The Program Office for Submarine Main Storage Batteries (PMS 392) funded SUBBEC. Captain Garrett Burkholder, the Program Manager for PMS 392, says SUBBEC provides crucial capability to the fleet.

“Simply put, our nation’s submarines cannot operate without a main storage battery that provides adequate, predictable performance,” says Capt. Burkholder. “The work done by NSWC Crane as the battery ISEA is critically important to our ability to sustain submarine operations. Completion of the SUBBEC facility illustrates NAVSEA’s ongoing commitment to operating world class laboratory facilities, and represents a quantum leap in our submarine battery test facilities by providing a unique capability to operate a complete submarine main storage battery in a lab environment.”

The U.S. Navy has a need for dependable power systems, which requires testing and evaluation of batteries. SUBBEC will provide full scale submarine battery and energy storage testing and modeling capabilities unique to the Navy. SUBBEC better evaluates design or profile changes prior to implementation of profile changes to the Fleet. SUBBEC testing will improve the Navy's ability to predict, control, and mitigate low capacity batteries.

Bryan Parker, the Submarine Battery Engineering Manager (EM) at NSWC Crane supporting the Battery Technical Warrant Holder (TWH) at Naval Sea Systems Command (NAVSEA) Headquarters, says SUBBEC provides significant cost savings to the Navy.

“Before, testing required it to be manned, which is costly,” says Parker. “With SUBBEC, we can test submarine batteries and operate the testing 24/7 without constant management. We can run years of testing without huge cost to the program.”

Trent Frady, the Supervisor for the Undersea Power and Energy Systems Branch at NSWC Crane, says SUBBEC provides technically rigorous battery testing.
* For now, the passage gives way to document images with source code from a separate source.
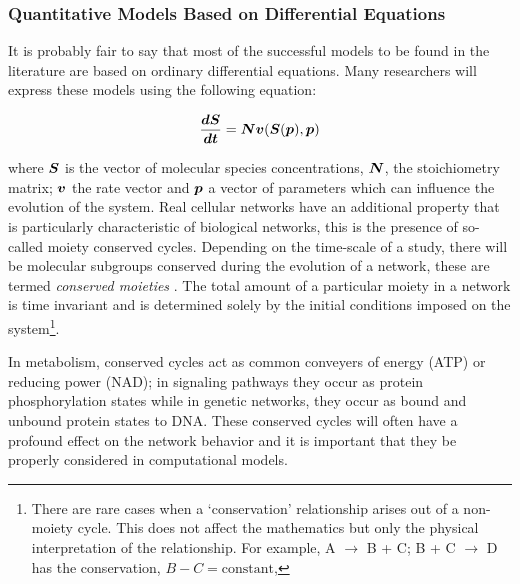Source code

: \documentclass[12pt]{article}
\newcommand{\bN}{\mbox{\boldmath $N$}}
\newcommand{\bS}{\mbox{\boldmath $S$}}
\newcommand{\bdS}{\mbox{\boldmath $dS$}}
\newcommand{\bdt}{\mbox{\boldmath $dt$}}
\newcommand{\bv}{\mbox{\boldmath $v$}}
\newcommand{\bp}{\mbox{\boldmath $p$}}
\begin{document}
\subsubsection{Quantitative Models Based on Differential Equations}

It is probably fair to say that most of the successful models to
be found in the literature are based on ordinary differential
equations. Many researchers will express these models using the
following equation:

\begin{equation}
\frac{\bdS}{\bdt} = \bN \bv (\bS (\bp), \bp) \label{eq:system}
\end{equation}

where $\bS$ is the vector of molecular species concentrations,
$\bN$, the stoichiometry matrix; $\bv$ the rate vector and $\bp$ a
vector of parameters which can influence the evolution of the
system. Real cellular networks have an additional property that is
particularly characteristic of biological networks, this is the
presence of so-called moiety conserved cycles. Depending on the
time-scale of a study, there will be molecular subgroups conserved
during the evolution of a network, these are termed {\em conserved
moieties} \cite{Re81}. The total amount of a particular moiety in
a network is time invariant and is determined solely by the
initial conditions imposed on the system\footnote {There are rare
cases when a `conservation' relationship arises out of a
non-moiety cycle. This does not affect the mathematics but only
the physical interpretation of the relationship. For example, A
$\rightarrow$ B + C; B + C $\rightarrow$ D has the conservation,
$B - C =\mbox{constant}$, }.

In metabolism, conserved cycles act as common conveyers of energy (ATP) or reducing power (NAD); in signaling pathways they occur as protein phosphorylation states while in genetic networks, they occur as bound and unbound protein states to DNA. These conserved cycles will often have a profound effect on the network behavior and it is important that they be properly considered in computational models.
\end{document}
“Not only can it be testing 24/7, 365, but also, the test facility provides the capability to test a full battery string,” says Frady, “Usually, testing facilities test six to twelve battery cells, but with SUBBEC, we can test up to 256 cells at the same time. This means we no longer have to extrapolate from the results of six to twelve cells what a full battery is doing capability-wise. This provides a technical rigor capability increase that was missing before and ensures we have the best battery profiles going to the Fleet.”
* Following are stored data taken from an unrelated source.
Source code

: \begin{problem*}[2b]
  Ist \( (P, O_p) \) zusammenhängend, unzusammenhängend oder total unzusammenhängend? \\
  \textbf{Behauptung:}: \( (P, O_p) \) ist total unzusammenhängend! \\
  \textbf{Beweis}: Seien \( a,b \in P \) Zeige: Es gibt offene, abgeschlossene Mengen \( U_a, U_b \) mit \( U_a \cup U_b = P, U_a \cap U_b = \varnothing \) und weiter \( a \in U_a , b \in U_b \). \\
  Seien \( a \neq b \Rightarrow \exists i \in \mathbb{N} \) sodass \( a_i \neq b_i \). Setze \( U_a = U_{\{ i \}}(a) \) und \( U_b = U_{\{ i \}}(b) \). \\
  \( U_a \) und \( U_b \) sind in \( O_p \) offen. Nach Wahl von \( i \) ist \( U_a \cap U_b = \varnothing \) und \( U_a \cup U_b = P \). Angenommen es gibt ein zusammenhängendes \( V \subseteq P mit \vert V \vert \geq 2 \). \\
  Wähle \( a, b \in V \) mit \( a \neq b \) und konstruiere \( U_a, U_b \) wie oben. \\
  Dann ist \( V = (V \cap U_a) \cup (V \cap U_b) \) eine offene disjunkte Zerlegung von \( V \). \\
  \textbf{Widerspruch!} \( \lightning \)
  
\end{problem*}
SUBBEC supports both NSWC Crane mission areas of Expeditionary Warfare and Strategic Missions.

EMN1(SS) Jonathan Galusky, a Process Supervisor at NSWC Crane, is an active duty sailor serving as an engineering technician in the battery laboratory.

“SUBBEC provides a new capability for our group here at Power and Energy Systems Division at NSWC Crane to evaluate a full scale submarine storage battery,” says Galusky. “Our team works hard to ensure that the testing that will take place here directly benefits sailors as well as improve the operational capability of our submarine platforms.”


Parker says being part of establishing this capability is meaningful to him.

“For me it’s significant to provide the Fleet the best battery possible—we get to impact the Fleet directly,” says Parker. “The submarines are there providing strategic defense. We take great pride in testing these batteries and providing this capability to the Fleet.”

Frady says the implementation of SUBBEC provides the warfighter with added capability.

“The ultimate impact is to support the warfighter—that’s the first thing on everyone’s mind,” says Frady. “Nowhere else in the U.S. does the Navy have a next generation test system used to evaluate next generation submarines—with SUBBEC we’ll be supporting the warfighter today and tomorrow.”

About NSWC Crane | NSWC Crane is a naval laboratory and a field activity of Naval Sea Systems Command (NAVSEA) with mission areas in Expeditionary Warfare, Strategic Missions and Electronic Warfare. The warfare center is responsible for multi-domain, multi- spectral, full life cycle support of technologies and systems enhancing capability to today's Warfighter.